Calories: 71kcal | Carbohydrates: 14g | Protein: 2g | Fat: 1g | Saturated Fat: 1g | Sodium: 117mg | Potassium: 81mg | Fiber: 1g | Sugar: 3g | Vitamin A: 77IU | Vitamin C: 2mg | Calcium: 57mg | Iron: 1mg
Tried this recipe?Mention @milkfreemom or tag #milkfreemom!

Did you make these Vegan Banana Pancakes?

Please let me know how they turned out for you! Leave a comment below and tag @milkfreemom on Instagram and hashtag it #milkfreemom

If you loved these, you  may also like my Caramel Apple Oatmeal and Vegan Banana Cake.

Join the Conversation

  1. We tried these today and loved them! Really liked the bananas. Great site!

    1. milkfreemom Author says:

      Thanks, Matt! So glad you liked the pancakes.

    2. Maxine James says:

      My boys and I love these pancakes! They are easy to make and delicious!!

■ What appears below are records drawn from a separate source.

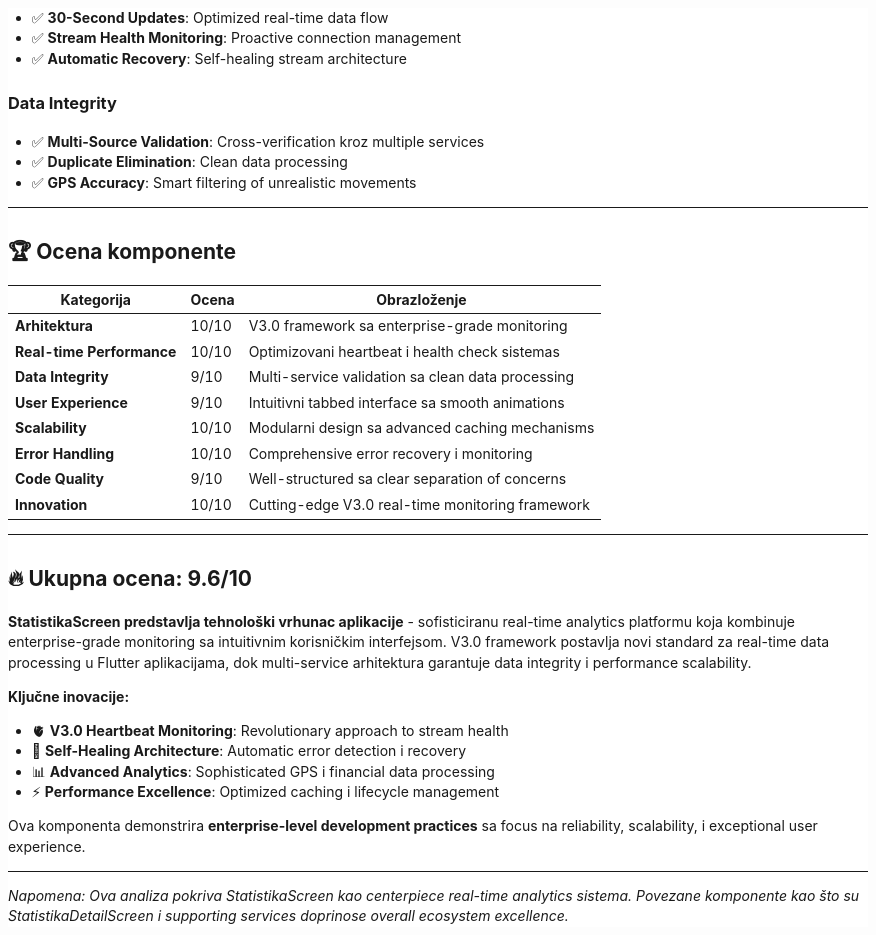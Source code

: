 - ✅ **30-Second Updates**: Optimized real-time data flow
- ✅ **Stream Health Monitoring**: Proactive connection management
- ✅ **Automatic Recovery**: Self-healing stream architecture

### Data Integrity

- ✅ **Multi-Source Validation**: Cross-verification kroz multiple services
- ✅ **Duplicate Elimination**: Clean data processing
- ✅ **GPS Accuracy**: Smart filtering of unrealistic movements

---

## 🏆 Ocena komponente

| Kategorija                | Ocena | Obrazloženje                                      |
| ------------------------- | ----- | ------------------------------------------------- |
| **Arhitektura**           | 10/10 | V3.0 framework sa enterprise-grade monitoring     |
| **Real-time Performance** | 10/10 | Optimizovani heartbeat i health check sistemas    |
| **Data Integrity**        | 9/10  | Multi-service validation sa clean data processing |
| **User Experience**       | 9/10  | Intuitivni tabbed interface sa smooth animations  |
| **Scalability**           | 10/10 | Modularni design sa advanced caching mechanisms   |
| **Error Handling**        | 10/10 | Comprehensive error recovery i monitoring         |
| **Code Quality**          | 9/10  | Well-structured sa clear separation of concerns   |
| **Innovation**            | 10/10 | Cutting-edge V3.0 real-time monitoring framework  |

---

## 🔥 Ukupna ocena: **9.6/10**

**StatistikaScreen predstavlja tehnološki vrhunac aplikacije** - sofisticiranu real-time analytics platformu koja kombinuje enterprise-grade monitoring sa intuitivnim korisničkim interfejsom. V3.0 framework postavlja novi standard za real-time data processing u Flutter aplikacijama, dok multi-service arhitektura garantuje data integrity i performance scalability.

**Ključne inovacije:**

- 🫀 **V3.0 Heartbeat Monitoring**: Revolutionary approach to stream health
- 🏥 **Self-Healing Architecture**: Automatic error detection i recovery
- 📊 **Advanced Analytics**: Sophisticated GPS i financial data processing
- ⚡ **Performance Excellence**: Optimized caching i lifecycle management

Ova komponenta demonstrira **enterprise-level development practices** sa focus na reliability, scalability, i exceptional user experience.

---

_Napomena: Ova analiza pokriva StatistikaScreen kao centerpiece real-time analytics sistema. Povezane komponente kao što su StatistikaDetailScreen i supporting services doprinose overall ecosystem excellence._
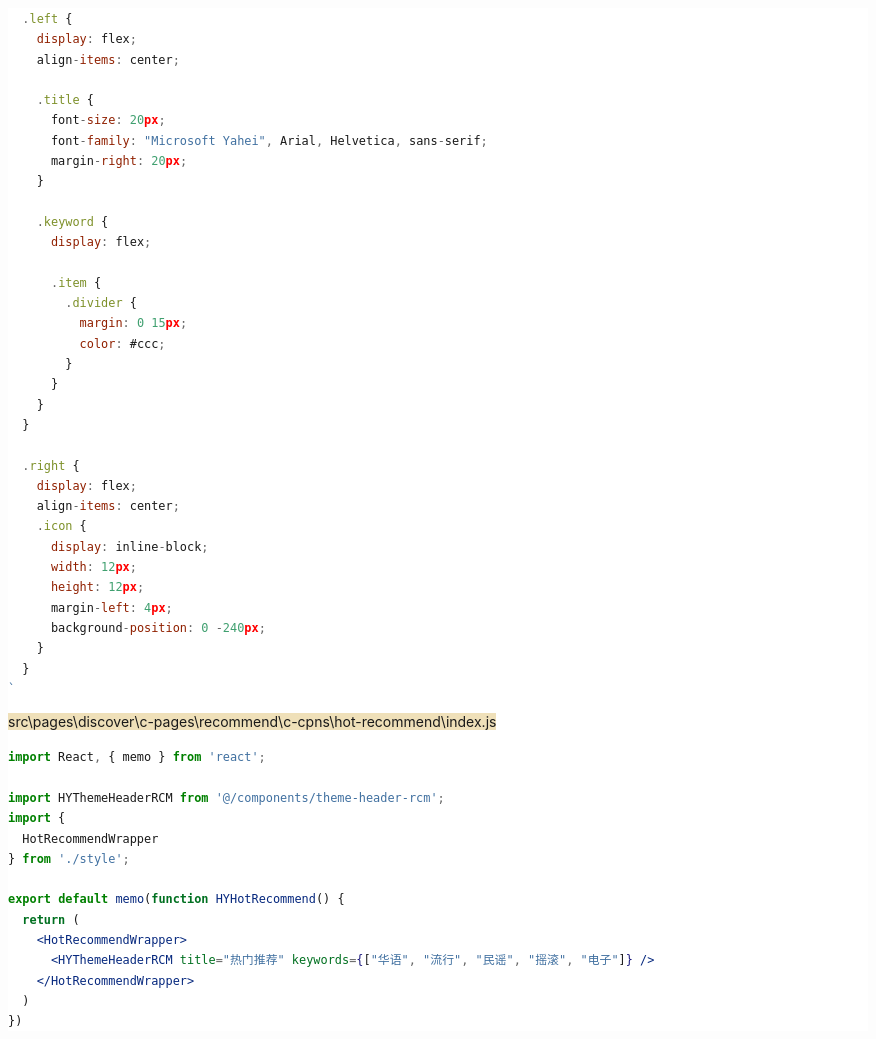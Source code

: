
 ```jsx
  .left {
    display: flex;
    align-items: center;

    .title {
      font-size: 20px;
      font-family: "Microsoft Yahei", Arial, Helvetica, sans-serif;
      margin-right: 20px;
    }

    .keyword {
      display: flex;

      .item {
        .divider {
          margin: 0 15px;
          color: #ccc;
        }
      }
    }
  }

  .right {
    display: flex;
    align-items: center;
    .icon {
      display: inline-block;
      width: 12px;
      height: 12px;
      margin-left: 4px;
      background-position: 0 -240px;
    }
  }
`
```

<span style="background: #efe0b9">src\pages\discover\c-pages\recommend\c-cpns\hot-recommend\index.js</span>

```jsx
import React, { memo } from 'react';

import HYThemeHeaderRCM from '@/components/theme-header-rcm';
import {
  HotRecommendWrapper
} from './style';

export default memo(function HYHotRecommend() {
  return (
    <HotRecommendWrapper>
      <HYThemeHeaderRCM title="热门推荐" keywords={["华语", "流行", "民谣", "摇滚", "电子"]} />
    </HotRecommendWrapper>
  )
})
```
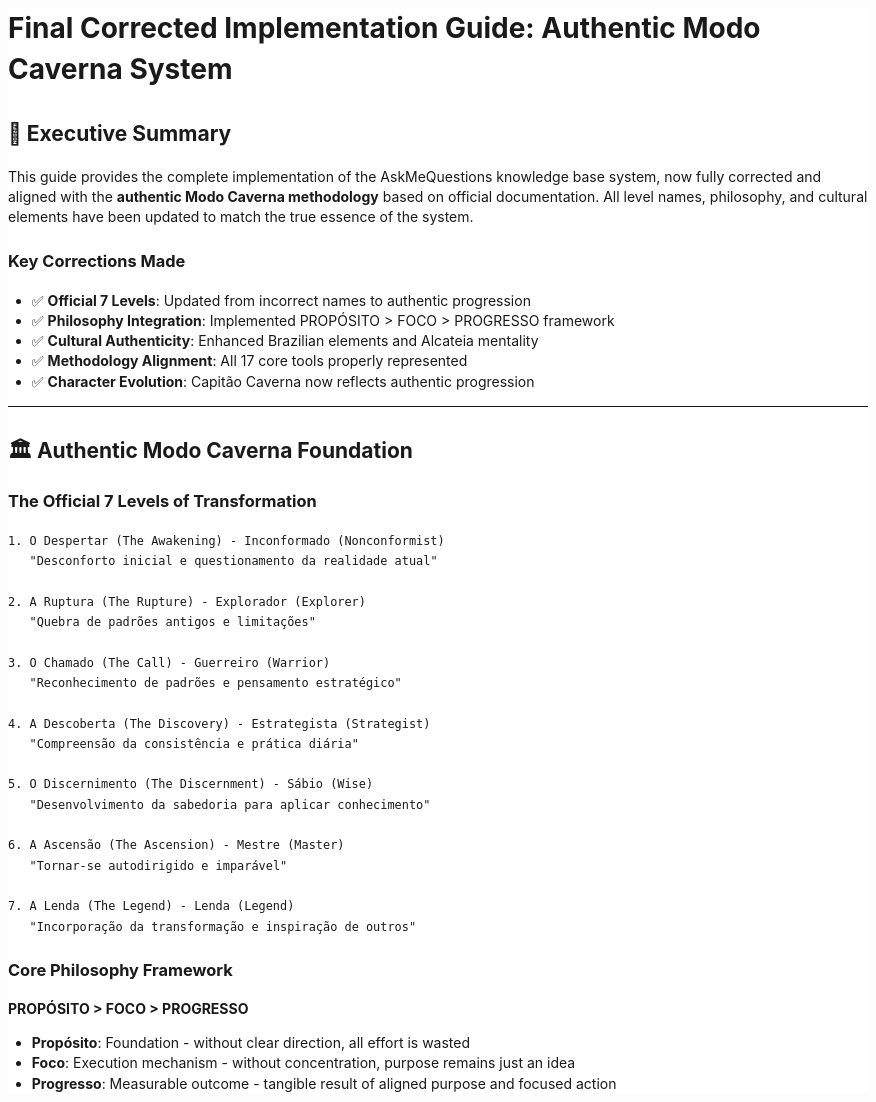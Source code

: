 # Final Corrected Implementation Guide: Authentic Modo Caverna System

## 🎯 **Executive Summary**

This guide provides the complete implementation of the AskMeQuestions knowledge base system, now fully corrected and aligned with the **authentic Modo Caverna methodology** based on official documentation. All level names, philosophy, and cultural elements have been updated to match the true essence of the system.

### **Key Corrections Made**
- ✅ **Official 7 Levels**: Updated from incorrect names to authentic progression
- ✅ **Philosophy Integration**: Implemented PROPÓSITO > FOCO > PROGRESSO framework
- ✅ **Cultural Authenticity**: Enhanced Brazilian elements and Alcateia mentality
- ✅ **Methodology Alignment**: All 17 core tools properly represented
- ✅ **Character Evolution**: Capitão Caverna now reflects authentic progression

---

## 🏛️ **Authentic Modo Caverna Foundation**

### **The Official 7 Levels of Transformation**
```
1. O Despertar (The Awakening) - Inconformado (Nonconformist)
   "Desconforto inicial e questionamento da realidade atual"

2. A Ruptura (The Rupture) - Explorador (Explorer)
   "Quebra de padrões antigos e limitações"

3. O Chamado (The Call) - Guerreiro (Warrior)
   "Reconhecimento de padrões e pensamento estratégico"

4. A Descoberta (The Discovery) - Estrategista (Strategist)
   "Compreensão da consistência e prática diária"

5. O Discernimento (The Discernment) - Sábio (Wise)
   "Desenvolvimento da sabedoria para aplicar conhecimento"

6. A Ascensão (The Ascension) - Mestre (Master)
   "Tornar-se autodirigido e imparável"

7. A Lenda (The Legend) - Lenda (Legend)
   "Incorporação da transformação e inspiração de outros"
```

### **Core Philosophy Framework**
**PROPÓSITO > FOCO > PROGRESSO**
- **Propósito**: Foundation - without clear direction, all effort is wasted
- **Foco**: Execution mechanism - without concentration, purpose remains just an idea  
- **Progresso**: Measurable outcome - tangible result of aligned purpose and focused action
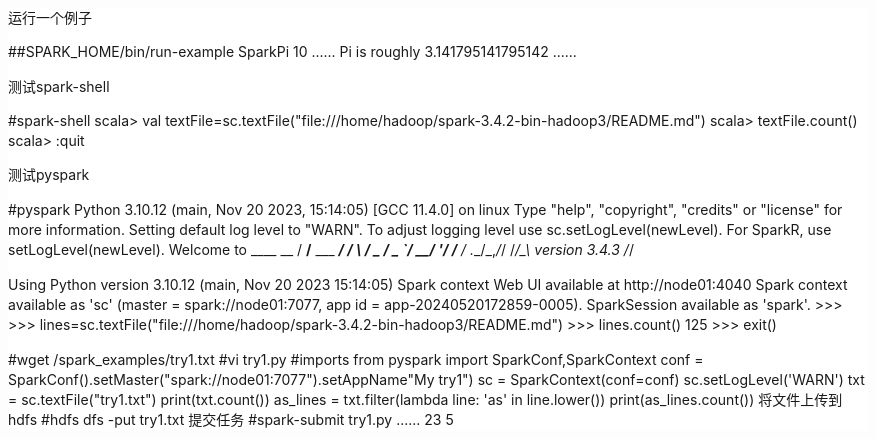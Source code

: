 运行一个例子

##SPARK_HOME/bin/run-example SparkPi 10
......
Pi is roughly 3.141795141795142
......


测试spark-shell

#spark-shell
scala\> val textFile=sc.textFile("file:///home/hadoop/spark-3.4.2-bin-hadoop3/README.md")
scala\> textFile.count()
scala\> :quit

测试pyspark

#pyspark
Python 3.10.12 (main, Nov 20 2023, 15:14:05) [GCC 11.4.0] on linux
Type "help", "copyright", "credits" or "license" for more information.
Setting default log level to "WARN".
To adjust logging level use sc.setLogLevel(newLevel). For SparkR, use setLogLevel(newLevel).
Welcome to
      ____              __
     / __/__  ___ _____/ /__
    _\ \/ _ \/ _ `/ __/  '_/
   /__ / .__/\_,_/_/ /_/\_\   version 3.4.3
      /_/

Using Python version 3.10.12 (main, Nov 20 2023 15:14:05)
Spark context Web UI available at http://node01:4040
Spark context available as 'sc' (master = spark://node01:7077, app id = app-20240520172859-0005).
SparkSession available as 'spark'.
\>\>\>
\>\>\> lines=sc.textFile("file:///home/hadoop/spark-3.4.2-bin-hadoop3/README.md")
\>\>\> lines.count()
125
\>\>\> exit()

#wget /spark_examples/try1.txt
#vi try1.py
#imports
from pyspark import SparkConf,SparkContext
conf = SparkConf().setMaster("spark://node01:7077").setAppName"My try1")
sc = SparkContext(conf=conf)
sc.setLogLevel('WARN')
txt = sc.textFile("try1.txt")
print(txt.count())
as_lines = txt.filter(lambda line: 'as' in line.lower())
print(as_lines.count())
将文件上传到hdfs
#hdfs dfs -put try1.txt
提交任务
#spark-submit  try1.py
......
23
5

  2. 14 tsp of salt really? That seems like a lot.

    1. milkfreemom Author says:

      Holy cow! That would be a lot. It’s supposed to be 1/4. Thanks for letting me know. I’ve corrected the typo.

  3. I make these all the time for my 10 month old, husband and myself. I use a combo of canned coconut milk and water for the milk substitute. I sometimes sub maple syrup for the brown sugar and have added all sorts of things such as blueberries, enjoy life chocolate chunks, carrot purée and pumpkin. Thanks for sharing!

  4. Is Almond Milk considered a substitute? Sorry may be a dumb question. . lol

    1. milkfreemom Author says:

      Hi Maura! Yes, almond milk would be a great substitute in these.

  5. I have a 4 year old with multiple allergies (including milk and eggs). I’ve tried making “safe” pancakes before, and he never liked any of them. Just tried these this morning and they were a winner for him! 🙂 Thank you for the recipe!

  6. These are amazing! I added applesauce when I wanted to triple the recipe. Better than the milk/egg version and no gross over full feeling! Thank you!!!! Yum!

  7. Do you know if I could use Gluten-Free All Purpose Flour in place of the regular flour? THanks! 🙂

  8. We tried these this morning with Gluten-Free All purpose Flour and with almond milk. I had to add more almond milk because it was so thick.
    Also, we did them in the waffle maker vs pancakes. The kids love waffles over pancakes!
    Overall kid and mom rating was pretty good!
    We will likely make these again and change up the fruit added.

  9. These were so good! I loved the texture. I did have to add more milk (almond), but not a ton. Very easy and very tasty! Thanks. 🙂

  10. Jacqueline Lopez says:

    Could I use breast milk as a substitute? Also, do these freeze well? If so, how would I go about thawing them? Microwave perhaps? I’m looking to make a bulk amount to store and thaw as needed.

  11. My 7 year old was just diagnosed as allergic to dairy and egg whites yesterday. He loves pancakes and I have been struggling for dinner ideas between his new allergies and my husband’s diabetes. So glad I found this and I am sure I will be back for more recipes. Thanks!

  12. Instead of the banana can we use apple sauce? would 1 cup be enough?
    My son hates bananas LOL so I need to find alternatives to that as well!!

    1. milkfreemom Author says:

      Applesauce is a bit thinner than banana, so
      I would try adding it in 1/4 cup at a time until the consistency looks good. Let me know how they turn out!

  13. This is our favorite pancake recipe! So easy and fluffy! I love that since the batter is thick, there isn’t a bunch of liquid that has to cook off and that makes them cook super fast!

  14. Can I substitute in formula for the “milk”? And can I freeze? How do I thaw?